Thoughts on the career of Swansea City's Roger Freestone, the only professional footballer ever to be interviewed by R*E*P*E*A*T

Very few players ever earn the tag "Legend" at a football club. Some do it because of split second events that can seal trophies, promotions or avoid relegations. Others do it because of unswerving loyalty and service to a club over the course of their careers.

However, loyalty without performance is useless. Jonathan Coates is loyal to the Swans, and has played well over three hundred games for the club, but no-one can seriously state that he has earned the right to be called a club legend.

Roger Freestone deserves the title more than any other player or person during my time as a supporter of the club, and more so in my opinion than anybody since the glory days.

How many other players would have stuck with the Swans during all of the trials and tribulations that we have contested over his 13 years at the club? Thompson, Cullis, Lewis, Petty, McClure, Adams, et al, the names are all familiar, and the feelings they evoke still bite deeply.

How many players would have turned down many superior offers, both financially, and in terms of league position, to remain at a club that they love as much as we the supporters do?


The only professional footballer ever to be interviewed by R*E*P*E*A*T

It is a measure of the man, that he has been the number one choice in goal for the Swans for almost every single season that I have been a supporter.
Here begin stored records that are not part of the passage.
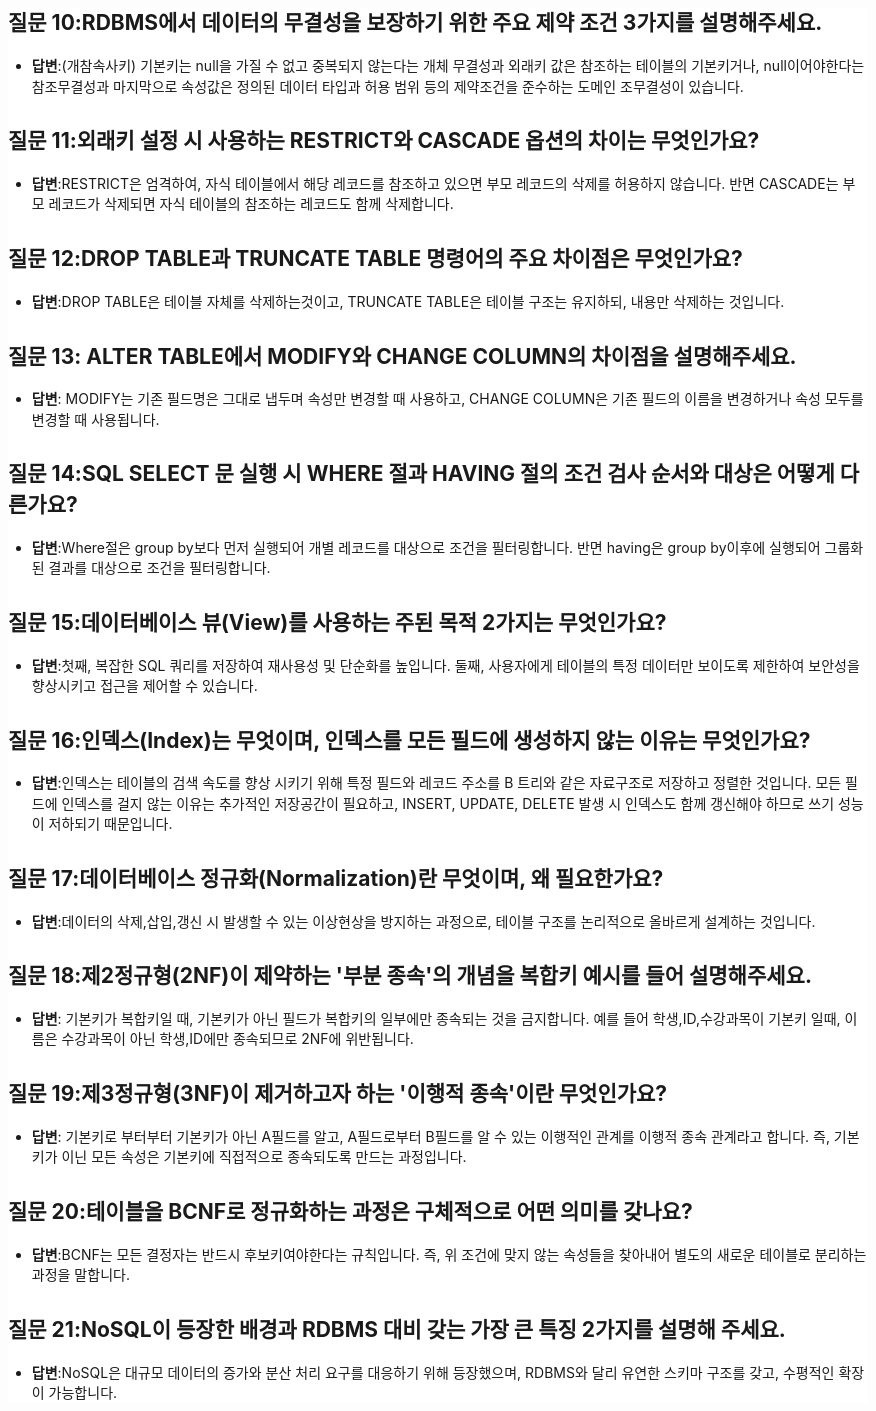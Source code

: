 ## 질문 10:RDBMS에서 데이터의 무결성을 보장하기 위한 주요 제약 조건 3가지를 설명해주세요.
- **답변**:(개참속사키) 기본키는 null을 가질 수 없고 중복되지 않는다는 개체 무결성과 외래키 값은 참조하는 테이블의 기본키거나, null이어야한다는 참조무결성과 마지막으로 속성값은 정의된 데이터 타입과 허용 범위 등의 제약조건을 준수하는 도메인 조무결성이 있습니다. 

## 질문 11:외래키 설정 시 사용하는 RESTRICT와 CASCADE 옵션의 차이는 무엇인가요?
- **답변**:RESTRICT은 엄격하여, 자식 테이블에서 해당 레코드를 참조하고 있으면 부모 레코드의 삭제를 허용하지 않습니다. 반면 CASCADE는 부모 레코드가 삭제되면 자식 테이블의 참조하는 레코드도 함께 삭제합니다.

## 질문 12:DROP TABLE과 TRUNCATE TABLE 명령어의 주요 차이점은 무엇인가요?
- **답변**:DROP TABLE은 테이블 자체를 삭제하는것이고, TRUNCATE TABLE은 테이블 구조는 유지하되, 내용만 삭제하는 것입니다.

## 질문 13:	ALTER TABLE에서 MODIFY와 CHANGE COLUMN의 차이점을 설명해주세요.
- **답변**: MODIFY는 기존 필드명은 그대로 냅두며 속성만 변경할 때 사용하고, CHANGE COLUMN은 기존 필드의 이름을 변경하거나 속성 모두를 변경할 때 사용됩니다.

## 질문 14:SQL SELECT 문 실행 시 WHERE 절과 HAVING 절의 조건 검사 순서와 대상은 어떻게 다른가요?
- **답변**:Where절은 group by보다 먼저 실행되어 개별 레코드를 대상으로 조건을 필터링합니다. 반면 having은 group by이후에 실행되어 그룹화된 결과를 대상으로 조건을 필터링합니다.

## 질문 15:데이터베이스 뷰(View)를 사용하는 주된 목적 2가지는 무엇인가요?
- **답변**:첫째, 복잡한 SQL 쿼리를 저장하여 재사용성 및 단순화를 높입니다. 둘째, 사용자에게 테이블의 특정 데이터만 보이도록 제한하여 보안성을 향상시키고 접근을 제어할 수 있습니다.

## 질문 16:인덱스(Index)는 무엇이며, 인덱스를 모든 필드에 생성하지 않는 이유는 무엇인가요?
- **답변**:인덱스는 테이블의 검색 속도를 향상 시키기 위해 특정 필드와 레코드 주소를 B 트리와 같은 자료구조로 저장하고 정렬한 것입니다. 모든 필드에 인덱스를 걸지 않는 이유는 추가적인 저장공간이 필요하고, INSERT, UPDATE, DELETE 발생 시 인덱스도 함께 갱신해야 하므로 쓰기 성능이 저하되기 때문입니다.

## 질문 17:데이터베이스 정규화(Normalization)란 무엇이며, 왜 필요한가요?
- **답변**:데이터의 삭제,삽입,갱신 시 발생할 수 있는 이상현상을 방지하는 과정으로, 테이블 구조를 논리적으로 올바르게 설계하는 것입니다.

## 질문 18:제2정규형(2NF)이 제약하는 '부분 종속'의 개념을 복합키 예시를 들어 설명해주세요.
- **답변**: 기본키가 복합키일 때, 기본키가 아닌 필드가 복합키의 일부에만 종속되는 것을 금지합니다. 예를 들어 학생,ID,수강과목이 기본키 일때, 이름은 수강과목이 아닌 학생,ID에만 종속되므로 2NF에 위반됩니다.

## 질문 19:제3정규형(3NF)이 제거하고자 하는 '이행적 종속'이란 무엇인가요?
- **답변**: 기본키로 부터부터 기본키가 아닌 A필드를 알고, A필드로부터 B필드를 알 수 있는 이행적인 관계를 이행적 종속 관계라고 합니다. 즉, 기본키가 이닌 모든 속성은 기본키에 직접적으로 종속되도록 만드는 과정입니다.

## 질문 20:테이블을 BCNF로 정규화하는 과정은 구체적으로 어떤 의미를 갖나요?
- **답변**:BCNF는 모든 결정자는 반드시 후보키여야한다는 규칙입니다. 즉, 위 조건에 맞지 않는 속성들을 찾아내어 별도의 새로운 테이블로 분리하는 과정을 말합니다.

## 질문 21:NoSQL이 등장한 배경과 RDBMS 대비 갖는 가장 큰 특징 2가지를 설명해 주세요.
- **답변**:NoSQL은 대규모 데이터의 증가와 분산 처리 요구를 대응하기 위해 등장했으며, RDBMS와 달리 유연한 스키마 구조를 갖고, 수평적인 확장이 가능합니다.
Not because no other club wanted to secure his services, but because he had no desire or inclination to leave. He was a Jack, something that linked him to every die-hard fan of the club we love.

When I started coming to the Vetch, the first choice keepers were Mark Kendall and Lee Bracey. As you can imagine, the arrival of Roger from Chelsea the following season was something of a culture shock. We finally had a keeper will peerless communication skills, who dominated his box and was a shot stopper par excellence, even if the occasional goal kick ended up in the North Bank.

Only in the past year or so have time and old injuries started catching up with the man who was criminally only capped once by his country, and has consistently been amongst the top ten goalkeepers outside the Premier League.

No player deserves the tag "Legend" more than he does. It's certainly going to take some getting used to the fact that he's not there anymore, and the manner of his departure is undoubtedly disappointing, but every Jack must salute Dodger. The greatest Swans Keeper ever?